We have hypothesized a novel computational function for the distinctive features of thalamocortical circuits (Usrey & Sherman, 2018; Sherman & Guillery, 2006), as supporting a specific form of prediction-error driven learning, where predictions arise from the numerous top–down layer 6CT projections into the pulvinar, and the strong, sparse driving 5IB inputs supply the bottom–up sensory-driven outcome. The phasic bursting nature of the 5IB inputs results in a natural temporal-difference error signal of prediction followed by outcome, consistent with extensive neural recording data.
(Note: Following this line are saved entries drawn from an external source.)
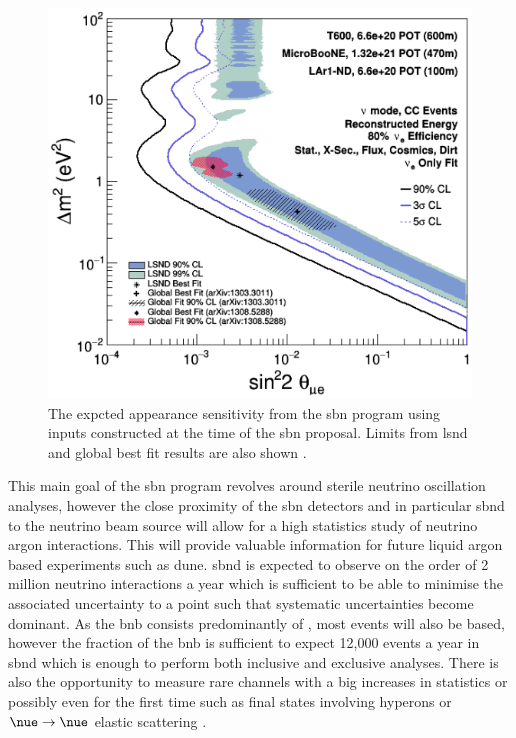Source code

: \begin{figure}
    \centering
    \includegraphics[width = \largefigwidth]{figures-chap3/SBN_proposal_sensitivity.png}
    \caption[\nue appearance\gls{sbn} proposal sensitivity.]{The expcted \nue appearance sensitivity from the \gls{sbn} program using inputs constructed at the time of the \gls{sbn} proposal. Limits from \gls{lsnd} and global best fit results are also shown \cite{SBN_Proposal}.}
    \label{fig:SBN_proposal_sensitivity}
\end{figure}

This main goal of the \gls{sbn} program revolves around sterile neutrino oscillation analyses, however the close proximity of the \gls{sbn} detectors and in particular \gls{sbnd} to the neutrino beam source will allow for a high statistics study of neutrino argon interactions. This will provide valuable information for future liquid argon based experiments such as \gls{dune}. \gls{sbnd} is expected to observe on the order of 2 million neutrino interactions a year which is sufficient to be able to minimise the associated uncertainty to a point such that systematic uncertainties become dominant. As the \gls{bnb} consists predominantly of \numu, most events will also be \numu based, however the \nue fraction of the \gls{bnb} is sufficient to expect 12,000 \nue events a year in \gls{sbnd} which is enough to perform both inclusive and exclusive analyses. There is also the opportunity to measure rare channels with a big increases in statistics or possibly even for the first time such as final states involving hyperons or $\nue \rightarrow \nue$ elastic scattering \cite{SBN_paper} \cite{light_dark_matter}.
This temporal dynamic is also essential for enabling predictions to be generated without contamination from current sensory inputs and predicts a characteristic alpha-frequency prediction cycle based on the 10-Hz bursting cycle of the 5IB inputs, consistent with the pervasive influence of alpha on perception and neural dynamics (Foster & Awh, 2019; Clayton et al., 2018; VanRullen, 2016; Jensen et al., 2015). In short, the hypothesized predictive learning function fits remarkably well with a number of well-established properties of these thalamocortical circuits, and we also provided a set of additional predictions that could be tested to further evaluate this theory, especially in contrast to the widely discussed alternative of EE coding neurons, which have not been unambiguously supported across a range of empirical studies (Walsh et al., 2020).
Furthermore, we implemented this theory in a large-scale model of the visual system and demonstrated that learning based strictly on predicting what will be seen next is, in conjunction with a number of critical biologically motivated network properties and mechanisms, capable of generating abstract, invariant categorical representations of the overall shapes of objects. The nature of these shape representations closely matches human shape similarity judgments on the same objects. Thus, predictive learning has the potential to go beyond the surface structure of its inputs and develop systematic, abstract encodings of the environment. We found that comparison models based on standard error Bp learning did not learn a categorical structure that went beyond the surface similarity present in the visual input layers, and future work is focused on narrowing down the specific mechanisms required to drive this learning.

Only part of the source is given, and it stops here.